WHAT THE TASK REQUIRES:
Here is the task for the listing below: output exactly the lines from the one containing "Set **Build Command**: Leave empty (uses railway-frontend.json)" through the one containing "Experience Manager Guides 4.3.1", and leave out the pictures.
▬▬▬▬▬▬▬▬▬▬
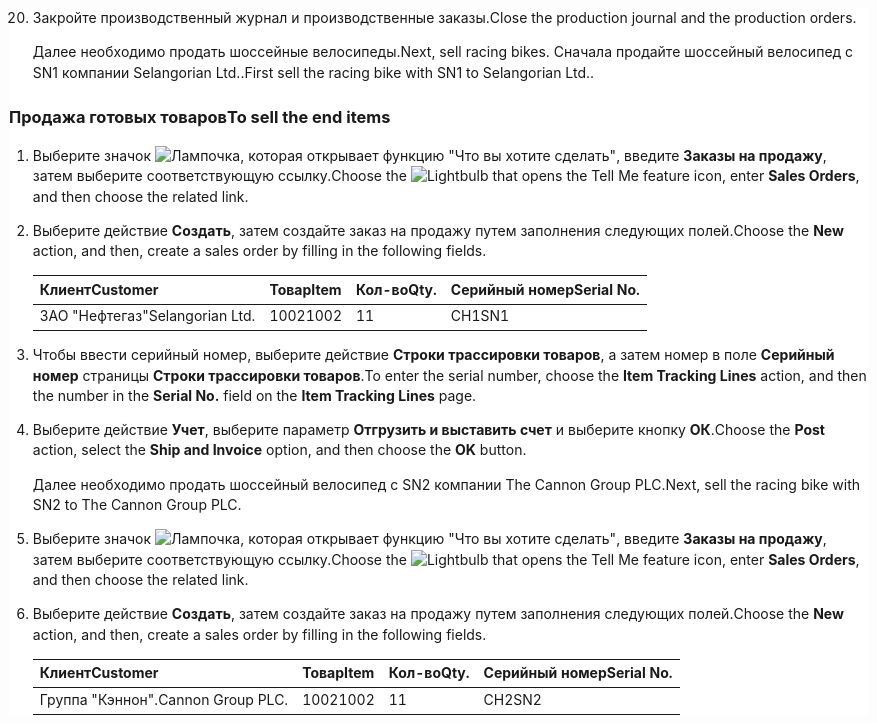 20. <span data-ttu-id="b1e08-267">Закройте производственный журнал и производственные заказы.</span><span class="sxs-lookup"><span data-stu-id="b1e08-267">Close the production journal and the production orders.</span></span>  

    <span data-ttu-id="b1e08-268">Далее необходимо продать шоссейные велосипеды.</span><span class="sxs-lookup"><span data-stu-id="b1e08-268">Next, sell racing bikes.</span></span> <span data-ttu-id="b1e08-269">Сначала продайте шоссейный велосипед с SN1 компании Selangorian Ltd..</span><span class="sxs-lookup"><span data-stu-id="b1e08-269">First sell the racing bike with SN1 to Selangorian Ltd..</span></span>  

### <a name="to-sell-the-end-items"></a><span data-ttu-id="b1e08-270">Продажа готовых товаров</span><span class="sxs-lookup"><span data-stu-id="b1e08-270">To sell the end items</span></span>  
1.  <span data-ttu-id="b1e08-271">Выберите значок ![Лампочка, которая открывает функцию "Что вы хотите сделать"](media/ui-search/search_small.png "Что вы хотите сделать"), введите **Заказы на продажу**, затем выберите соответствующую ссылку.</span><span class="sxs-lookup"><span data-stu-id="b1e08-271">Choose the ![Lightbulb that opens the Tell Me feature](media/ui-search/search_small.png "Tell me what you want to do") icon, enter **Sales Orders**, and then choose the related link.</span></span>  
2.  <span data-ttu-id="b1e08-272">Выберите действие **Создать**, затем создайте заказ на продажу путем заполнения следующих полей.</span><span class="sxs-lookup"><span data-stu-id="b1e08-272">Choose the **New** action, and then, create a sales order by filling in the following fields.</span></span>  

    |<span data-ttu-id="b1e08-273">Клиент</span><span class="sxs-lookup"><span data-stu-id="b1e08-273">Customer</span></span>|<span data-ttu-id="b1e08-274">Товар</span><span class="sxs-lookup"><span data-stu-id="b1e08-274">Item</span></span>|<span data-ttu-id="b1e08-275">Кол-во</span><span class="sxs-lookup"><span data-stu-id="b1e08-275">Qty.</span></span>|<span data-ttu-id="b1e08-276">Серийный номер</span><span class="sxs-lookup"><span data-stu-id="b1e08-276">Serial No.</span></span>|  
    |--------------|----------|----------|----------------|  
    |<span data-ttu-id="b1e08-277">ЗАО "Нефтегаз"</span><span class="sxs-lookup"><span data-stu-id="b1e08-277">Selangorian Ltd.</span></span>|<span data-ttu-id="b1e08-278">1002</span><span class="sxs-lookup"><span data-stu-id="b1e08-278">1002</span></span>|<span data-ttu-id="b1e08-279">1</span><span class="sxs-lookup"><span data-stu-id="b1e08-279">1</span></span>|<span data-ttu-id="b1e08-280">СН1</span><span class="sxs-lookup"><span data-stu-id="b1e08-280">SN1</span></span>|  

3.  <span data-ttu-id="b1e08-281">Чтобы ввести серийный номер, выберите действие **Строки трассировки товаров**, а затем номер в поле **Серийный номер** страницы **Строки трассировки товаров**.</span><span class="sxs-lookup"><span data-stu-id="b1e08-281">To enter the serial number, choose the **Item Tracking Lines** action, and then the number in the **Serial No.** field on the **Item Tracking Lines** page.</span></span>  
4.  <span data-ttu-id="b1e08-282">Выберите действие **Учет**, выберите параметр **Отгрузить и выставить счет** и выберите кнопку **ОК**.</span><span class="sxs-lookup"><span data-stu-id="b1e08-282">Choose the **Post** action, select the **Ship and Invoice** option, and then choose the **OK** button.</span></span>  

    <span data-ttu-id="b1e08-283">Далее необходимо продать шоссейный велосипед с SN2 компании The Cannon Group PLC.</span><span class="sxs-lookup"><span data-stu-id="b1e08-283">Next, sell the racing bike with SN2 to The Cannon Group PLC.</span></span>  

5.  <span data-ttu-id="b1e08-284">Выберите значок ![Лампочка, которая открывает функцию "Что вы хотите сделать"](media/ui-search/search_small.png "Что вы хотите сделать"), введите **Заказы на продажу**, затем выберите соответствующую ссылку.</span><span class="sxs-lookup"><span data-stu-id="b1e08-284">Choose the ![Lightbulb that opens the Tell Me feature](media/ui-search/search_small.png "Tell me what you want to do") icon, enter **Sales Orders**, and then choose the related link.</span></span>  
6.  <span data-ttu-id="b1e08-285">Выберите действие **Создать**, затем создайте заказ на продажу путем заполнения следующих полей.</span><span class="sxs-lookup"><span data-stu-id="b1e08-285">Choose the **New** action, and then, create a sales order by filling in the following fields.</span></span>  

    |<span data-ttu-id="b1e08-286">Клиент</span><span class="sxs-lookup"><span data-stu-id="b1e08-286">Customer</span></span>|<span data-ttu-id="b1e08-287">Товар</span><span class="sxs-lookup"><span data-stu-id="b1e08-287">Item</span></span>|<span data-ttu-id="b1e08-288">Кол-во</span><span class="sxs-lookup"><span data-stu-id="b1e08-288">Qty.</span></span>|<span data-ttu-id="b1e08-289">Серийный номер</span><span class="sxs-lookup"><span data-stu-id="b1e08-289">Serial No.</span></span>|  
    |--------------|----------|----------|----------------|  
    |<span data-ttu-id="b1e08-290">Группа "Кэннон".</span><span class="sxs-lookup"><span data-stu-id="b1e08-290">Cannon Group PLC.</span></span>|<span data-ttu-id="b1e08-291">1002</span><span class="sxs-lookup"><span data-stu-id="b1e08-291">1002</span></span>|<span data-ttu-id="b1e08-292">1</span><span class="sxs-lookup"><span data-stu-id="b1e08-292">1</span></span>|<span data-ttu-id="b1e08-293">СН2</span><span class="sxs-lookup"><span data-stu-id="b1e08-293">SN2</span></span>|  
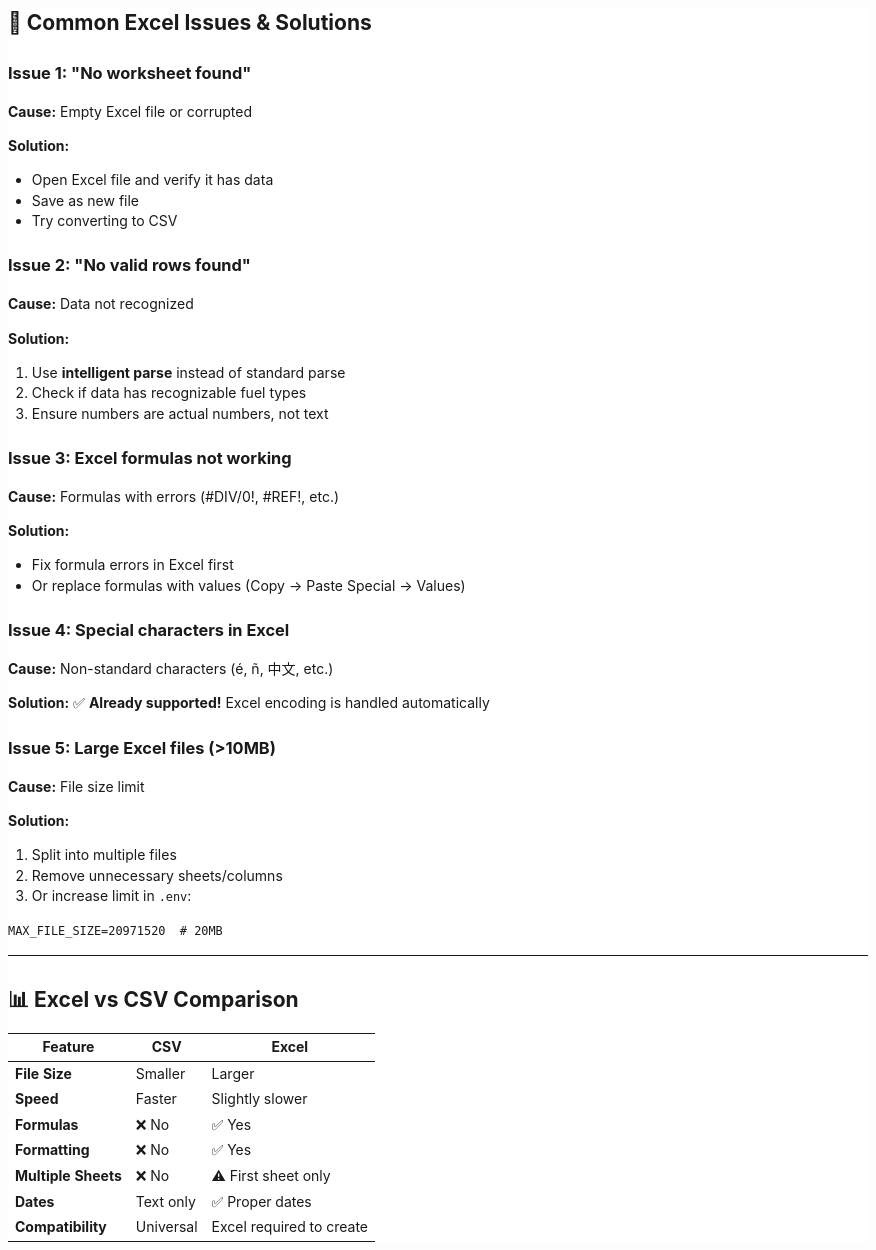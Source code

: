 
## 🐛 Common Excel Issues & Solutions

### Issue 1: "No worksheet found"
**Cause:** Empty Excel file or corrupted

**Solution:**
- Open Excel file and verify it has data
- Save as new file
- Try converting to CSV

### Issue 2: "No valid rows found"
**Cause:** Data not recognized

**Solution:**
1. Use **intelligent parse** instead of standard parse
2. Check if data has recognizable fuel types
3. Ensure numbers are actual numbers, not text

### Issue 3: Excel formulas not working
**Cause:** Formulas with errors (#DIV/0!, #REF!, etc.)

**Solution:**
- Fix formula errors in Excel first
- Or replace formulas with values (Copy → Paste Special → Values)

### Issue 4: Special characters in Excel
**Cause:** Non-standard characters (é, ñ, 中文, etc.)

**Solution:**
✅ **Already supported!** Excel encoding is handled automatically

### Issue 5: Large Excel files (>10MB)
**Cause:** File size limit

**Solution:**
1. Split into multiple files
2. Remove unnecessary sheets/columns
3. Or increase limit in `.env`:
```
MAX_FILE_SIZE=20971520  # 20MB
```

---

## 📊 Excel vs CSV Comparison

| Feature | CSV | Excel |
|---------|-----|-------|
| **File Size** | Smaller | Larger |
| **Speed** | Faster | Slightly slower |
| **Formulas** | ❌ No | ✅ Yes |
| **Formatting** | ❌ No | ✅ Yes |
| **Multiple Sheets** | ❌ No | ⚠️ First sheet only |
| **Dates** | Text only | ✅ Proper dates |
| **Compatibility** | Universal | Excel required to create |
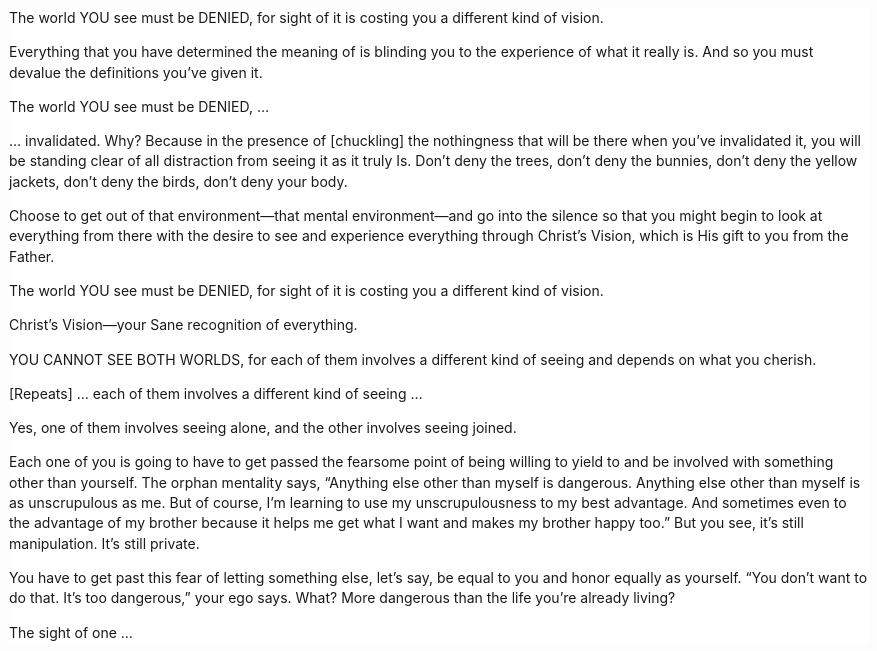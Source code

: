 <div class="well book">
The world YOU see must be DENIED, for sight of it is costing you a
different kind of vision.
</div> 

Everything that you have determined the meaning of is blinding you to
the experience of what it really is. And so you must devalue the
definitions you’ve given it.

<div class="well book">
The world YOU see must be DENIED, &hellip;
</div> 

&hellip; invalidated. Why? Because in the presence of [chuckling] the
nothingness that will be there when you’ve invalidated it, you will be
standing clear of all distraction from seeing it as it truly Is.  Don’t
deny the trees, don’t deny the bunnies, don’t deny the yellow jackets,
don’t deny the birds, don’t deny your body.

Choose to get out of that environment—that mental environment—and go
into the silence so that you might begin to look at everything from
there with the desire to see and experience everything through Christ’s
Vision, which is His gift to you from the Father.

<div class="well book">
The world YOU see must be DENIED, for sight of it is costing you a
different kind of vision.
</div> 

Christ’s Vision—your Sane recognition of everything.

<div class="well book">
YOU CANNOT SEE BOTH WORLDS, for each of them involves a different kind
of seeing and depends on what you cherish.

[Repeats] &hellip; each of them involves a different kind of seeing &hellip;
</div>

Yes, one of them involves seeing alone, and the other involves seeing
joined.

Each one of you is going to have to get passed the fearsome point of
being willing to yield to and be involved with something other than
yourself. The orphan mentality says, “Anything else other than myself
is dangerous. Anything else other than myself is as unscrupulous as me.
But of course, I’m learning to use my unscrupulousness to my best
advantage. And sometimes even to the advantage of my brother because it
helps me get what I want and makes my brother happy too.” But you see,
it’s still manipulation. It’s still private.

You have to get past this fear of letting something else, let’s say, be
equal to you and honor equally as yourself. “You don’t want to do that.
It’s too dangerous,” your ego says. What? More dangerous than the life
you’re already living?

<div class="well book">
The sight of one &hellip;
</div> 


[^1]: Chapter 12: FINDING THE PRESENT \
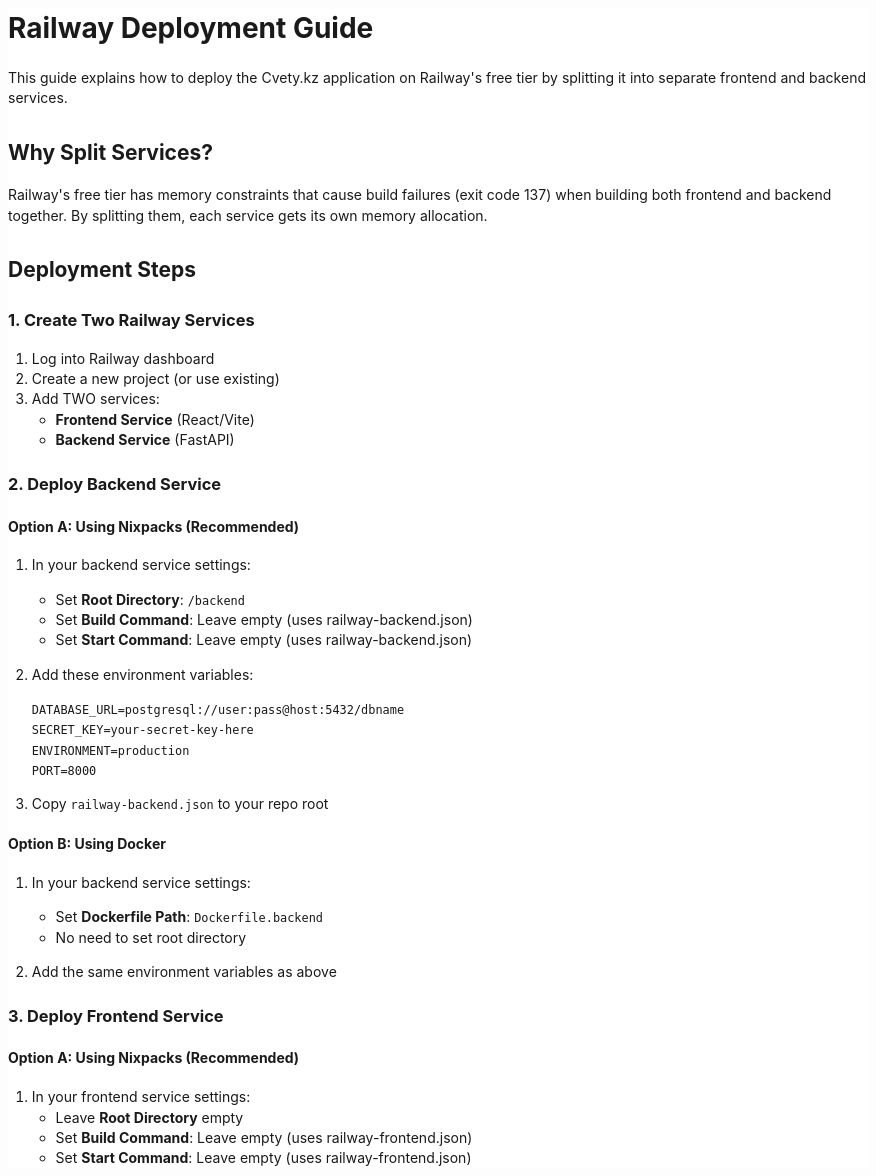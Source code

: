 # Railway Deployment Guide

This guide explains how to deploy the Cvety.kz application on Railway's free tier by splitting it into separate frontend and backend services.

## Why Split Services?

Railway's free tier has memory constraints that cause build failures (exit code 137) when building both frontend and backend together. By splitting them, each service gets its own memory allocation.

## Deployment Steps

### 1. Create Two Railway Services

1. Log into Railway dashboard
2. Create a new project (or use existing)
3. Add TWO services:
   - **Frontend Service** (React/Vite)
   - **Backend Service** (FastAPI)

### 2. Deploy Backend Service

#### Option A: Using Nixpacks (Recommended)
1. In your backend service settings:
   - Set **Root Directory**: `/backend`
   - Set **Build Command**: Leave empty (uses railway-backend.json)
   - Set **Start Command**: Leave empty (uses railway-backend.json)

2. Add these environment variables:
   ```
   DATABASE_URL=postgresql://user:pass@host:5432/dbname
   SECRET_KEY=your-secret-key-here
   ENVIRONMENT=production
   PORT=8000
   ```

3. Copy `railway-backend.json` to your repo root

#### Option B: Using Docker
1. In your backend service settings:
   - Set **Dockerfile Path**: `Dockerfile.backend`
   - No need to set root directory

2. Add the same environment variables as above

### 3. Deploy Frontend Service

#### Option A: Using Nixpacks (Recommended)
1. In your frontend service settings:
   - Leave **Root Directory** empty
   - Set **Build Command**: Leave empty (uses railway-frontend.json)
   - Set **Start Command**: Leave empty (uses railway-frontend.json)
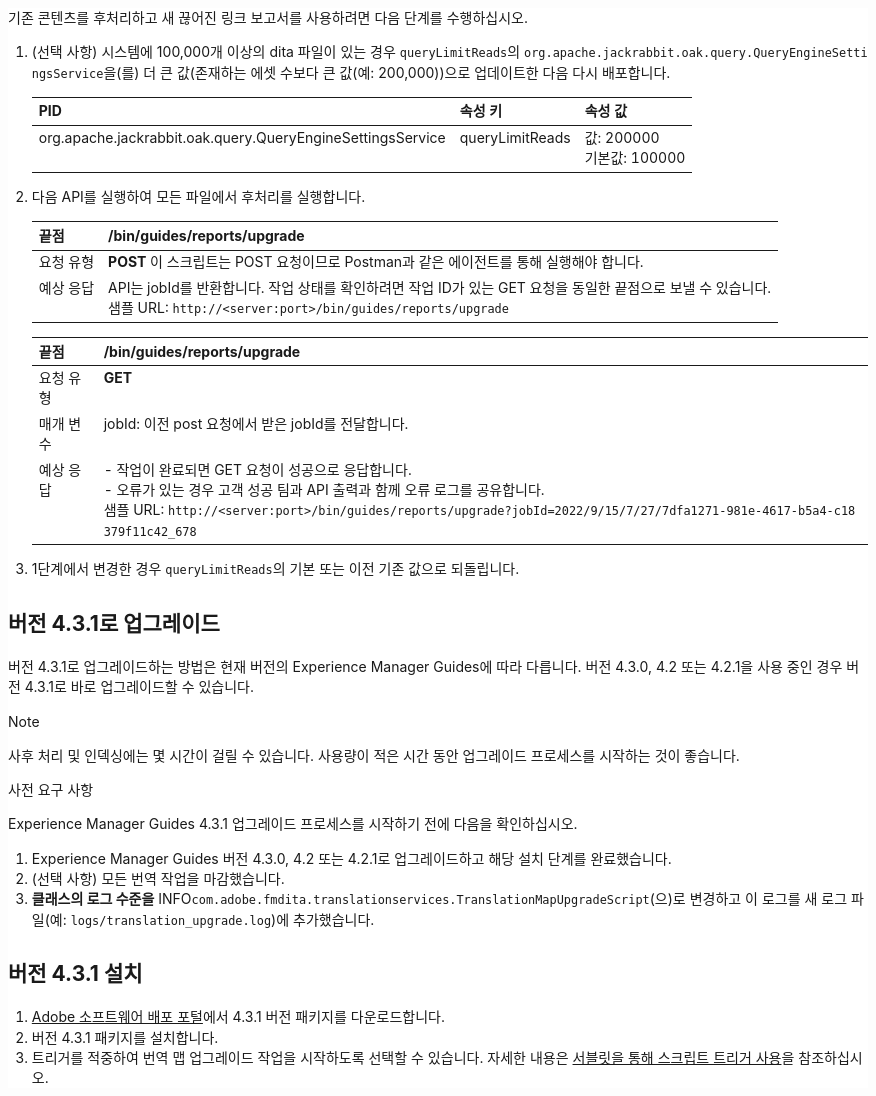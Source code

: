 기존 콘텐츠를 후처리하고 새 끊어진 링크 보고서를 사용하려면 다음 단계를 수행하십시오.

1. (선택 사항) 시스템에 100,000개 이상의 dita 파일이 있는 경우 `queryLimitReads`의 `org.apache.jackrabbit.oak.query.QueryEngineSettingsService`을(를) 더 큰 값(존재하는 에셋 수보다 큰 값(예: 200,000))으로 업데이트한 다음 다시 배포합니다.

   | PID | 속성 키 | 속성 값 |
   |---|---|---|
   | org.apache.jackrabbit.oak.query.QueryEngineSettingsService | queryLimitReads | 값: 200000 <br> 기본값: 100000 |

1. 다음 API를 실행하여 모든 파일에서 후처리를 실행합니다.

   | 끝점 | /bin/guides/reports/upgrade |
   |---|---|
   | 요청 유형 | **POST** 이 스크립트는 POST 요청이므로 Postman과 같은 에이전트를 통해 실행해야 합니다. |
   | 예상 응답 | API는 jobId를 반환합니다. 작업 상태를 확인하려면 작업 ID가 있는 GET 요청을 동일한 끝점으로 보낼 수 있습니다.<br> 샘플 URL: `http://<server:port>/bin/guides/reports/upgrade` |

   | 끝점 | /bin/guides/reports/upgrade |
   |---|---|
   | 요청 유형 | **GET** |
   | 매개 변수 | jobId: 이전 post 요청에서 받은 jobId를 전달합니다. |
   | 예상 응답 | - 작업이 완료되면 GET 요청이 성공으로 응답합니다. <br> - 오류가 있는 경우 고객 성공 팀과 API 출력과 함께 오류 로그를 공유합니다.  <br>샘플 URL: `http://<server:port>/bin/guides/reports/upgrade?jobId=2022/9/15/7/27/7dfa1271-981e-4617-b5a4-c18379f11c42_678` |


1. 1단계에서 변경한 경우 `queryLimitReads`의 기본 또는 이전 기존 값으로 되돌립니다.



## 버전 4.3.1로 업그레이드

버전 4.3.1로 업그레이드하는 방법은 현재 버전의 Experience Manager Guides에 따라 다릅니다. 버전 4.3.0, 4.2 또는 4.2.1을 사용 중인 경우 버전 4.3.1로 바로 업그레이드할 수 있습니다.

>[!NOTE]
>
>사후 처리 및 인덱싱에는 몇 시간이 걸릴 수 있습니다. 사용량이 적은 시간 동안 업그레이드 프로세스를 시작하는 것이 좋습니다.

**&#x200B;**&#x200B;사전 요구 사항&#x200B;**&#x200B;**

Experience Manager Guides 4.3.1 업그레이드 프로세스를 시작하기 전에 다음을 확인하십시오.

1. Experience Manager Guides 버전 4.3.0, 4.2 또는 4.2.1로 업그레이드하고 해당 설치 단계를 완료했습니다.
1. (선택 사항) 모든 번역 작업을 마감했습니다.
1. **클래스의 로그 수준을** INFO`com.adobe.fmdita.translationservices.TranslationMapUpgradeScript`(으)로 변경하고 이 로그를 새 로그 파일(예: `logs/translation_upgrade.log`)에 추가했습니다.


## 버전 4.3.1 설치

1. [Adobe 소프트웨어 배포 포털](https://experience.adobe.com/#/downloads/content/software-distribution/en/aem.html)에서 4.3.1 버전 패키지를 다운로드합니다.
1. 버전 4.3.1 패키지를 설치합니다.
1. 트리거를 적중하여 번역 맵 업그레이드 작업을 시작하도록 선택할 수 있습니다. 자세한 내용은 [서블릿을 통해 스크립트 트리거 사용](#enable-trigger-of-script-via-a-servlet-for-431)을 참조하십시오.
▬▬▬▬▬▬▬▬▬▬
SOLUTION:
   - Set **Build Command**: Leave empty (uses railway-frontend.json)
   - Set **Start Command**: Leave empty (uses railway-frontend.json)
Source code

: 기존 콘텐츠를 후처리하고 새 끊어진 링크 보고서를 사용하려면 다음 단계를 수행하십시오.

1. (선택 사항) 시스템에 100,000개 이상의 dita 파일이 있는 경우 `queryLimitReads`의 `org.apache.jackrabbit.oak.query.QueryEngineSettingsService`을(를) 더 큰 값(존재하는 에셋 수보다 큰 값(예: 200,000))으로 업데이트한 다음 다시 배포합니다.

   | PID | 속성 키 | 속성 값 |
   |---|---|---|
   | org.apache.jackrabbit.oak.query.QueryEngineSettingsService | queryLimitReads | 값: 200000 <br> 기본값: 100000 |

1. 다음 API를 실행하여 모든 파일에서 후처리를 실행합니다.

   | 끝점 | /bin/guides/reports/upgrade |
   |---|---|
   | 요청 유형 | **POST** 이 스크립트는 POST 요청이므로 Postman과 같은 에이전트를 통해 실행해야 합니다. |
   | 예상 응답 | API는 jobId를 반환합니다. 작업 상태를 확인하려면 작업 ID가 있는 GET 요청을 동일한 끝점으로 보낼 수 있습니다.<br> 샘플 URL: `http://<server:port>/bin/guides/reports/upgrade` |

   | 끝점 | /bin/guides/reports/upgrade |
   |---|---|
   | 요청 유형 | **GET** |
   | 매개 변수 | jobId: 이전 post 요청에서 받은 jobId를 전달합니다. |
   | 예상 응답 | - 작업이 완료되면 GET 요청이 성공으로 응답합니다. <br> - 오류가 있는 경우 고객 성공 팀과 API 출력과 함께 오류 로그를 공유합니다.  <br>샘플 URL: `http://<server:port>/bin/guides/reports/upgrade?jobId=2022/9/15/7/27/7dfa1271-981e-4617-b5a4-c18379f11c42_678` |


1. 1단계에서 변경한 경우 `queryLimitReads`의 기본 또는 이전 기존 값으로 되돌립니다.



## 버전 4.3.1로 업그레이드

버전 4.3.1로 업그레이드하는 방법은 현재 버전의 Experience Manager Guides에 따라 다릅니다. 버전 4.3.0, 4.2 또는 4.2.1을 사용 중인 경우 버전 4.3.1로 바로 업그레이드할 수 있습니다.

>[!NOTE]
>
>사후 처리 및 인덱싱에는 몇 시간이 걸릴 수 있습니다. 사용량이 적은 시간 동안 업그레이드 프로세스를 시작하는 것이 좋습니다.

**&#x200B;**&#x200B;사전 요구 사항&#x200B;**&#x200B;**

Experience Manager Guides 4.3.1 업그레이드 프로세스를 시작하기 전에 다음을 확인하십시오.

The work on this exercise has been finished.